Strongly coupled Skyrme-Faddeev-Niemi hopfions

TL;DR

This paper investigates exact Hopf solitons in a strongly coupled Skyrme-Faddeev-Niemi model on S^3 x R, revealing different types of solutions with unique energy-charge relations depending on the potential and Hopf index.

Contribution

It provides explicit solutions for Hopf solitons in the strongly coupled limit, including compact and non-compact types, and analyzes their energy bounds and topological properties.

Findings

Compact hopfions saturate a Bogomolny bound with E ~ |Q|^{1/2}

Non-compact hopfions do not saturate the bound and have E ~ |Q|

Potentials with two vacua produce shell-like hopfions.

Abstract

The strongly coupled limit of the Skyrme-Faddeev-Niemi model (i.e., without quadratic kinetic term) with a potential is considered on the spacetime S^3 x R. For one-vacuum potentials two types of exact Hopf solitons are obtained.
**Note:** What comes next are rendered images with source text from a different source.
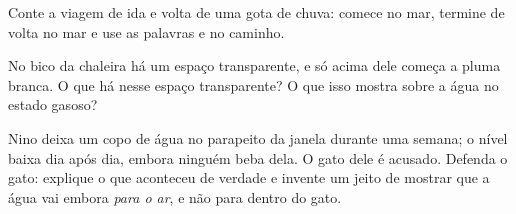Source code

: \begin{exercise}[$\star$]\label{exo:g2:ice-water-steam:8}
Conte a viagem de ida e volta de uma gota de chuva: comece no mar,
termine de volta no mar e use as palavras  e  no
caminho.
\end{exercise}

\begin{exercise}[$\star\star$]\label{exo:g2:ice-water-steam:9}
No bico da chaleira há um espaço transparente, e só acima dele
começa a pluma branca. O que há nesse espaço transparente? O que isso
mostra sobre a água no estado gasoso?
\end{exercise}

\begin{exercise}[$\star\star$]\label{exo:g2:ice-water-steam:10}
Nino deixa um copo de água no parapeito da janela durante uma semana;
o nível baixa dia após dia, embora ninguém beba dela. O gato dele é
acusado. Defenda o gato: explique o que aconteceu de verdade e
invente um jeito de mostrar que a água vai embora \emph{para o ar}, e
não para dentro do gato.
\end{exercise}
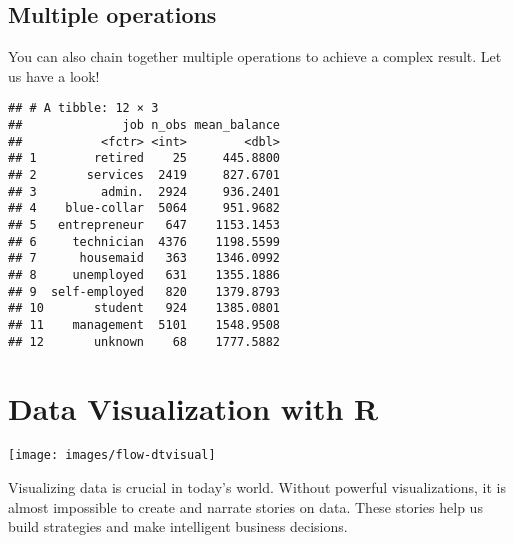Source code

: \documentclass[]{book}
\newenvironment{Shaded}{\begin{snugshade}}{\end{snugshade}}
\newcommand{\KeywordTok}[1]{\textcolor[rgb]{0.13,0.29,0.53}{\textbf{{#1}}}}
\newcommand{\DataTypeTok}[1]{\textcolor[rgb]{0.13,0.29,0.53}{{#1}}}
\newcommand{\DecValTok}[1]{\textcolor[rgb]{0.00,0.00,0.81}{{#1}}}
\newcommand{\StringTok}[1]{\textcolor[rgb]{0.31,0.60,0.02}{{#1}}}
\newcommand{\CommentTok}[1]{\textcolor[rgb]{0.56,0.35,0.01}{\textit{{#1}}}}
\newcommand{\OtherTok}[1]{\textcolor[rgb]{0.56,0.35,0.01}{{#1}}}
\newcommand{\NormalTok}[1]{{#1}}
\begin{document}
\section{Multiple operations}\label{multiple-operations}

You can also chain together multiple operations to achieve a complex
result. Let us have a look!

\begin{Shaded}
\end{Shaded}

\begin{verbatim}
## # A tibble: 12 × 3
##              job n_obs mean_balance
##           <fctr> <int>        <dbl>
## 1        retired    25     445.8800
## 2       services  2419     827.6701
## 3         admin.  2924     936.2401
## 4    blue-collar  5064     951.9682
## 5   entrepreneur   647    1153.1453
## 6     technician  4376    1198.5599
## 7      housemaid   363    1346.0992
## 8     unemployed   631    1355.1886
## 9  self-employed   820    1379.8793
## 10       student   924    1385.0801
## 11    management  5101    1548.9508
## 12       unknown    68    1777.5882
\end{verbatim}

\chapter{Data Visualization with R}\label{data-visualization-with-r}

\texttt{[image: images/flow-dtvisual]}

Visualizing data is crucial in today's world. Without powerful
visualizations, it is almost impossible to create and narrate stories on
data. These stories help us build strategies and make intelligent
business decisions.
\end{document}
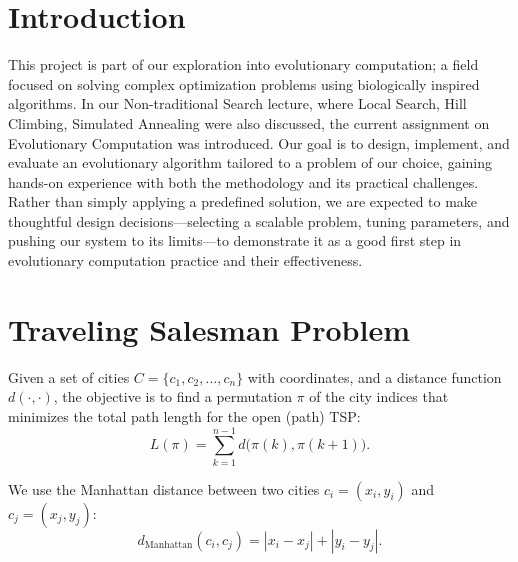 \documentclass{scrartcl}
\title{\reportname}
\subtitle{An Evolutionary Algorithm for the Traveling Salesman Problem}
\author{\docauthor}
\date{\today}
\begin{document}
\maketitle



\section{Introduction}
This project is part of our exploration into evolutionary computation; a field focused on solving complex optimization problems using biologically inspired algorithms. In our Non-traditional Search lecture, where Local Search, Hill Climbing, Simulated Annealing were also discussed, the current assignment on Evolutionary Computation was introduced. 
Our goal is to design, implement, and evaluate an evolutionary algorithm tailored to a problem of our choice, gaining hands-on experience with both the methodology and its practical challenges.
Rather than simply applying a predefined solution, we are expected to make thoughtful design decisions—selecting a scalable problem, tuning parameters, and pushing our system to its limits—to demonstrate it as a good first step in evolutionary computation practice and their effectiveness.


\section{Traveling Salesman Problem}

Given a set of cities \(C=\{c_1,c_2,\dots,c_n\}\) with coordinates, and a distance function \(d(\cdot,\cdot)\), the objective is to find a permutation \(\pi\) of the city indices that minimizes the total path length for the open (path) TSP:
\[
L(\pi)=\sum_{k=1}^{n-1} d\bigl(\pi(k),\pi(k+1)\bigr).
\]

We use the Manhattan distance between two cities \(c_i=(x_i,y_i)\) and \(c_j=(x_j,y_j)\):
\[
d_{\text{Manhattan}}(c_i,c_j)=|x_i-x_j|+|y_i-y_j|.
\]
\end{document}

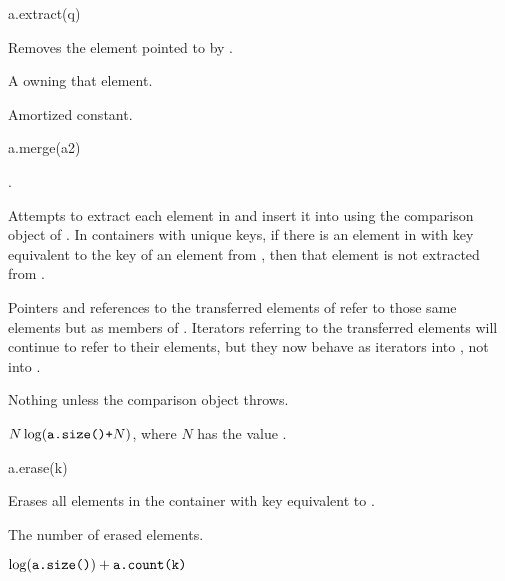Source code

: %
\begin{itemdecl}
a.extract(q)
\end{itemdecl}

\begin{itemdescr}
\pnum
\result
{}

\pnum
\effects
Removes the element pointed to by .

\pnum
\returns
A  owning that element.

\pnum
\complexity
Amortized constant.
\end{itemdescr}

%
\begin{itemdecl}
a.merge(a2)
\end{itemdecl}

\begin{itemdescr}
\pnum
\result
{}

\pnum
\expects
{}.

\pnum
\effects
Attempts to extract each element in  and insert it into 
using the comparison object of .
In containers with unique keys,
if there is an element in  with key equivalent to
the key of an element from ,
then that element is not extracted from .

\pnum
\ensures
Pointers and references to the transferred elements of 
refer to those same elements but as members of .
Iterators referring to the transferred elements
will continue to refer to their elements,
but they now behave as iterators into , not into .

\pnum
\throws
Nothing unless the comparison object throws.

\pnum
\complexity
$N \log(\texttt{a.size()+} N)$, where $N$ has the value .
\end{itemdescr}

%
\begin{itemdecl}
a.erase(k)
\end{itemdecl}

\begin{itemdescr}
\pnum
\result
{}

\pnum
\effects
Erases all elements in the container with key equivalent to .

\pnum
\returns
The number of erased elements.

\pnum
\complexity
$\log (\texttt{a.size()}) + \texttt{a.count(k)}$
\end{itemdescr}

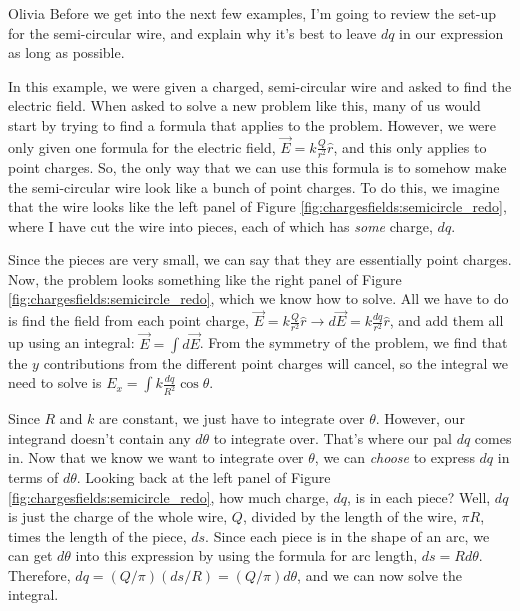 \begin{studentOpinion}{Olivia}
Before we get into the next few examples, I'm going to review the set-up for the  semi-circular wire, and explain why it's best to leave $dq$ in our expression as long as possible.

In this example, we were given a charged, semi-circular wire and asked to find the electric field. When asked to solve a new problem like this, many of us would start by trying to find a formula that applies to the problem. However, we were only given one formula for the electric field, $\vec E = k\frac{Q}{r^2}\hat r$, and this only applies to point charges. So, the only way that we can use this formula is to somehow make the semi-circular wire look like a bunch of point charges. To do this, we imagine that the wire looks like the left panel of Figure \ref{fig:chargesfields:semicircle_redo}, where I have cut the wire into pieces, each of which has \textit{some} charge, $dq$. 

 Since the pieces are very small, we can say that they are essentially point charges. Now, the problem looks something like the right panel of Figure \ref{fig:chargesfields:semicircle_redo}, which we know how to solve. All we have to do is find the field from each point charge, $\vec E = k\frac{Q}{r^2}\hat r \rightarrow d\vec E = k\frac{dq}{r^2}\hat r$, and add them all up using an integral: $\vec E=\int d\vec E$. From the symmetry of the problem, we find that the $y$ contributions from the different point charges will cancel, so the  integral we need to solve is $E_x=\int k\frac{dq}{R^2}\cos\theta$.  

Since $R$ and $k$ are constant, we just have to integrate over $\theta$. However, our integrand doesn't contain any $d\theta$ to integrate over. That's where our pal $dq$ comes in. Now that we know we want to integrate over $\theta$, we can \textit{choose} to express $dq$ in terms of $d\theta$. Looking back at the left panel of Figure \ref{fig:chargesfields:semicircle_redo}, how much charge, $dq$, is in each piece? Well, $dq$ is just the charge of the whole wire, $Q$, divided by the length of the wire, $\pi R$, times the length of the piece, $ds$. Since each piece is in the shape of an arc, we can get $d\theta$ into this expression by using the formula for arc length, $ds=Rd\theta$. Therefore, $dq=(Q/\pi)( ds/R)=(Q/\pi)d\theta$, and we can now solve the integral.
\end{studentOpinion}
Depending on the value of the Hopf index, we find compact or non-compact hopfions. The compact hopfions saturate a Bogomolny bound and lead to a fractional energy-charge formula E \sim |Q|^{1/2}, whereas the non-compact solitons do not saturate the bound and give E \sim |Q|. In the case of potentials with two vacua compact shell-like hopfions are derived. Some remarks on the influence of the potential on topological solutions in the full Skyrme-Faddeev-Niemi model or in (3+1) Minkowski space are also made.